WHAT YOU HAVE TO DO → What you need to produce from the material below is an exact transcription of the lines from the one with "<td>so_long</td>" through the one with "<td>push_swap</td>", both included, and no other line.

▶

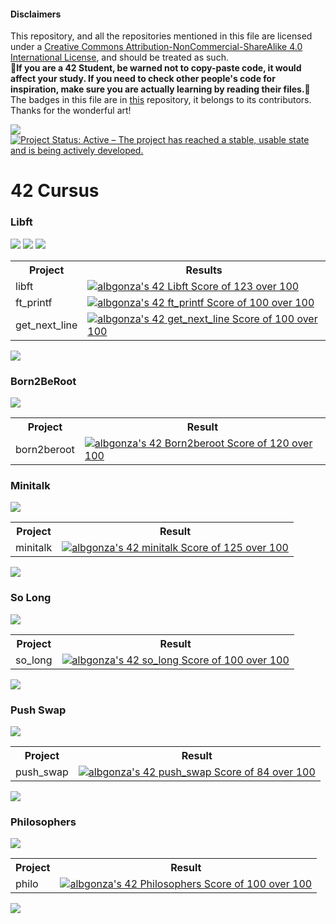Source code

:<h4>Disclaimers</h4>
This repository, and all the repositories mentioned in this file are licensed under a <a href="http://creativecommons.org/licenses/by-nc-sa/4.0/">Creative Commons Attribution-NonCommercial-ShareAlike 4.0 International License</a>, and should be treated as such.<br>
<b>🚨If you are a 42 Student, be warned not to copy-paste code, it would affect your study. If you need to check other people's code for inspiration, make sure you are actually learning by reading their files.🚨</b>
The badges in this file are in <a href="https://github.com/byaliego/42-project-badges repository">this</a> repository, it belongs to its contributors. Thanks for the wonderful art!
<p float="left">
  <a href="https://creativecommons.org/licenses/by-nc-sa/4.0/"><img src="https://licensebuttons.net/l/by-nc-sa/4.0/88x31.png"></a><a href="https://www.repostatus.org/#active"><img src="https://www.repostatus.org/badges/latest/active.svg" alt="Project Status: Active – The project has reached a stable, usable state and is being actively developed."></a>
</p>
<h1>42 Cursus</h1>
<h3>Libft</h3>
<p float="left">
  <img src="https://raw.githubusercontent.com/byaliego/42-project-badges/main/badges/libftm.png">
  <img src="https://raw.githubusercontent.com/byaliego/42-project-badges/main/badges/ft_printfn.png">
  <img src="https://raw.githubusercontent.com/byaliego/42-project-badges/main/badges/get_next_linen.png">
</p>
<table>
  <tr>
    <th>Project</th>
    <th>Results</th>
  </tr>
  <tr>
    <td>libft</td>
    <td><a href="https://github.com/JaeSeoKim/badge42"><img src="https://badge42.vercel.app/api/v2/cl24yatre003009laqebzjpyg/project/2565943" alt="albgonza's 42 Libft Score of 123 over 100" /></a></td>
  </tr>
  <tr>
    <td>ft_printf</td>
    <td><a href="https://github.com/JaeSeoKim/badge42"><img src="https://badge42.vercel.app/api/v2/cl24yatre003009laqebzjpyg/project/2590986" alt="albgonza's 42 ft_printf Score of 100 over 100" /></a></td>
  </tr>
  <tr>
    <td>get_next_line</td>
    <td><a href="https://github.com/JaeSeoKim/badge42"><img src="https://badge42.vercel.app/api/v2/cl24yatre003009laqebzjpyg/project/2597848" alt="albgonza's 42 get_next_line Score of 100 over 100" /></a></td>
  </tr>
 </table>
<a href="https://github.com/silvericarus/42libft"><img src="https://github-readme-stats.vercel.app/api/pin/?username=silvericarus&repo=42libft"></a>
<h3>Born2BeRoot</h3>
<p float="left">
  <img src="https://raw.githubusercontent.com/byaliego/42-project-badges/main/badges/born2berootm.png">
 </p>
<table>
  <tr>
    <th>Project</th>
    <th>Result</th>
  </tr>
  <tr>
    <td>born2beroot</td>
    <td><a href="https://github.com/JaeSeoKim/badge42"><img src="https://badge42.vercel.app/api/v2/cl24yatre003009laqebzjpyg/project/2586906" alt="albgonza's 42 Born2beroot Score of 120 over 100" /></a></td>
  </tr>
</table>
<h3>Minitalk</h3>
<img src="https://raw.githubusercontent.com/byaliego/42-project-badges/main/badges/minitalkm.png">
<table>
  <tr>
    <th>Project</th>
    <th>Result</th>
  </tr>
  <tr>
    <td>minitalk</td>
    <td><a href="https://github.com/JaeSeoKim/badge42"><img src="https://badge42.vercel.app/api/v2/cl24yatre003009laqebzjpyg/project/2773700" alt="albgonza's 42 minitalk Score of 125 over 100" /></a></td>
  </tr>
</table>
<a href="https://github.com/silvericarus/42minitalk"><img src="https://github-readme-stats.vercel.app/api/pin/?username=silvericarus&repo=42minitalk"></a>
<h3>So Long</h3>
<img src="https://raw.githubusercontent.com/byaliego/42-project-badges/main/badges/so_longn.png">
<table>
  <tr>
    <th>Project</th>
    <th>Result</th>
  </tr>
  <tr>
    <td>so_long</td>
    <td><a href="https://github.com/JaeSeoKim/badge42"><img src="https://badge42.vercel.app/api/v2/cl24yatre003009laqebzjpyg/project/2695479" alt="albgonza's 42 so_long Score of 100 over 100" /></a></td>
  </tr>
</table>
<a href="https://github.com/silvericarus/42so_long"><img src="https://github-readme-stats.vercel.app/api/pin/?username=silvericarus&repo=42so_long"></a>
<h3>Push Swap</h3>
<img src="https://raw.githubusercontent.com/byaliego/42-project-badges/main/badges/push_swapn.png">
<table>
  <tr>
    <th>Project</th>
    <th>Result</th>
  </tr>
  <tr>
    <td>push_swap</td>
    <td><a href="https://github.com/JaeSeoKim/badge42"><img src="https://badge42.vercel.app/api/v2/cl24yatre003009laqebzjpyg/project/2661891" alt="albgonza's 42 push_swap Score of 84 over 100" /></a></td>
  </tr>
</table>
<a href="https://github.com/silvericarus/42push_swap"><img src="https://github-readme-stats.vercel.app/api/pin/?username=silvericarus&repo=42push_swap"></a>
<h3>Philosophers</h3>
<img src="https://raw.githubusercontent.com/byaliego/42-project-badges/main/badges/philosophersn.png">
<table>
  <tr>
    <th>Project</th>
    <th>Result</th>
  </tr>
  <tr>
    <td>philo</td>
    <td><a href="https://github.com/JaeSeoKim/badge42"><img src="https://badge42.vercel.app/api/v2/cl24yatre003009laqebzjpyg/project/3063142" alt="albgonza's 42 Philosophers Score of 100 over 100" /></a></td>
  </tr>
</table> 
<a href="https://github.com/silvericarus/42philo"><img src="https://github-readme-stats.vercel.app/api/pin/?username=silvericarus&repo=42philo"></a>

◀

ANSWER TO THE EXERCISE →
    <td>so_long</td>
    <td><a href="https://github.com/JaeSeoKim/badge42"><img src="https://badge42.vercel.app/api/v2/cl24yatre003009laqebzjpyg/project/2695479" alt="albgonza's 42 so_long Score of 100 over 100" /></a></td>
  </tr>
</table>
<a href="https://github.com/silvericarus/42so_long"><img src="https://github-readme-stats.vercel.app/api/pin/?username=silvericarus&repo=42so_long"></a>
<h3>Push Swap</h3>
<img src="https://raw.githubusercontent.com/byaliego/42-project-badges/main/badges/push_swapn.png">
<table>
  <tr>
    <th>Project</th>
    <th>Result</th>
  </tr>
  <tr>
    <td>push_swap</td>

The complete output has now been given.